Red Hills & the Numbing Power of a Culture of Lies
you mean lies, like we learned to do early in our FITREPS
A lie is a strong word, I know. It shouldn’t be used all that often, I agree with that admonition as well. It can be considered a “fighting word” - this is true. But what is one to do when other words fail to quite describe what is being done?
I don’t know any objective and knowledgeable source who believes this;
The Pentagon has officially told Congress that military operations in the Pacific will not be adversely affected by the closure of the Navy’s underground Red Hill Bulk Fuel Storage Facility.
During a news briefing on Tuesday, Pentagon press secretary Brig. Gen. Pat Ryder said that the notification “reflects the department’s ongoing commitment to defuel and ultimately close the Red Hill Bulk Fuel Storage Facility, while upholding our responsibility to ensure the readiness of our armed forces.”

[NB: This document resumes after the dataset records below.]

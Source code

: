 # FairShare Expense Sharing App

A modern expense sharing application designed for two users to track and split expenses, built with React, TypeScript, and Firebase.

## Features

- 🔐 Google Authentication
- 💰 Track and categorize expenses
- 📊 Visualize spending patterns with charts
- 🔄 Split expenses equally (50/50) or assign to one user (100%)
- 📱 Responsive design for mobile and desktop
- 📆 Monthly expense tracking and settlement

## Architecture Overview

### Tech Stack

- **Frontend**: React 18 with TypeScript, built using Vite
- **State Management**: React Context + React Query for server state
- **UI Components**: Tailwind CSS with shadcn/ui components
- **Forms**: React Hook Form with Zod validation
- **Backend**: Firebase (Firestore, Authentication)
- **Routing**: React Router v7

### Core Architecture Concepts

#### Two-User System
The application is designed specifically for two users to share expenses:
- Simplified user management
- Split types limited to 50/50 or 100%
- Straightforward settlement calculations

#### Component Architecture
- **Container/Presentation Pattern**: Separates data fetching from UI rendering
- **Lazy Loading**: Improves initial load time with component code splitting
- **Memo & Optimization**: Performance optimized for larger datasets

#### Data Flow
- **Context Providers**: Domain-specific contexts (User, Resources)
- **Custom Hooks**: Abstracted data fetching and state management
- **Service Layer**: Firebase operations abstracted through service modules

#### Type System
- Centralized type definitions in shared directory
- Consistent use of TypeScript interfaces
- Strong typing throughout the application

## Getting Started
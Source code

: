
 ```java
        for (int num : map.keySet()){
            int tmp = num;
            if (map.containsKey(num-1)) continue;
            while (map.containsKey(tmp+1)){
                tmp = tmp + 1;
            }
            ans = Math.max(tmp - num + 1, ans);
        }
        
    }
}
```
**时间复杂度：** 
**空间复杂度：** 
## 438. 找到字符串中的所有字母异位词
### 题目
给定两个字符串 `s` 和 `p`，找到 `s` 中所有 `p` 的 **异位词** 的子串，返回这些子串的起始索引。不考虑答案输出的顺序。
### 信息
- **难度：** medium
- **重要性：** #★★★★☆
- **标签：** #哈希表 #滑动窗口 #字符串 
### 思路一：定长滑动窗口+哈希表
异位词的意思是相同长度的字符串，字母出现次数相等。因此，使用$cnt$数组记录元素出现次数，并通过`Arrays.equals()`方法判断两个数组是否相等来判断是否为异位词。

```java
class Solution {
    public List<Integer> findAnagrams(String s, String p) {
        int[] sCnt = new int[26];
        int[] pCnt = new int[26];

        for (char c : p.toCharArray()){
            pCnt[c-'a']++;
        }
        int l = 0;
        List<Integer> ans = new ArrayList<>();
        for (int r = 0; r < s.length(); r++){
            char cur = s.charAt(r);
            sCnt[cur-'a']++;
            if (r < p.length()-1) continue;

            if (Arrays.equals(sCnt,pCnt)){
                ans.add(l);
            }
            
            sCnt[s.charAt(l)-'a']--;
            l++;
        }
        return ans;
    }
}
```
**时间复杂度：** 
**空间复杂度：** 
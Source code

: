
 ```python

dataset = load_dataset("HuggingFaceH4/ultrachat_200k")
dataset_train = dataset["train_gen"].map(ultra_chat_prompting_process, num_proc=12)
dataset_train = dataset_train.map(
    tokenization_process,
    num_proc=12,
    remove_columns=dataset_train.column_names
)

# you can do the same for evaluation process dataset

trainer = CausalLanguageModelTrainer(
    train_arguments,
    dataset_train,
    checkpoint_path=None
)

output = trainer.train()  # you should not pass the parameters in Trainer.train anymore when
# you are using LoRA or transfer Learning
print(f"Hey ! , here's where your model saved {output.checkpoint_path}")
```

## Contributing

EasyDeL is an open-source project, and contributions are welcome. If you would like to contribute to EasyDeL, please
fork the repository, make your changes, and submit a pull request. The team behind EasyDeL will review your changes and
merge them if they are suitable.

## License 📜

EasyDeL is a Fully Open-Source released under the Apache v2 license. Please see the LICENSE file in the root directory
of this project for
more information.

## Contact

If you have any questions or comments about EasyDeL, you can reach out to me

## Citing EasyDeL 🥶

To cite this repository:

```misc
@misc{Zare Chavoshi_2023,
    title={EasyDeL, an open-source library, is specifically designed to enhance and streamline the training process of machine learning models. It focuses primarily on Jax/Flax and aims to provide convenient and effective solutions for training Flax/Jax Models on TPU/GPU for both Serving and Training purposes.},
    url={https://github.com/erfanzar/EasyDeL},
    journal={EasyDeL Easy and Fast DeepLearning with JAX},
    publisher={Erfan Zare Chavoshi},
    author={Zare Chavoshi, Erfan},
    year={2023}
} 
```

The report was required by Section 331 (c) of the National Defense Authorization Act for Fiscal Year 2023. The provision states that the secretary of defense must first certify to the congressional defense committees that defueling the facility won’t adversely affect the military’s ability to fuel its Pacific operation before the military can begin draining the 104 millions of fuel in the tanks — which sit just 100 feet above a critical aquifer that most of Honolulu relies on for drinking water.
The Pentagon currently considers the Pacific its top-priority theater of operations as tensions simmer with China. Much of the focus has been on the South China Sea, a critical waterway that more than a third of all international trade moves through.
The Pacific is dominated by the tyranny of distance. Logistics, and specifically the ability to get fuel to forward deployed forces and keeping them in the fight, it one of the most critical parts of being able to reach across that vast water to project power. Red Hills exists as a result of the hard lessons of the previous large war in the Pacific. Without its capacity - there is no substitution.
People forget that for much of the opening year+ of WWII, many of our battleships were not sent to the Southwest Pacific because we had yet to generate the capacity to transport the fuel to support them.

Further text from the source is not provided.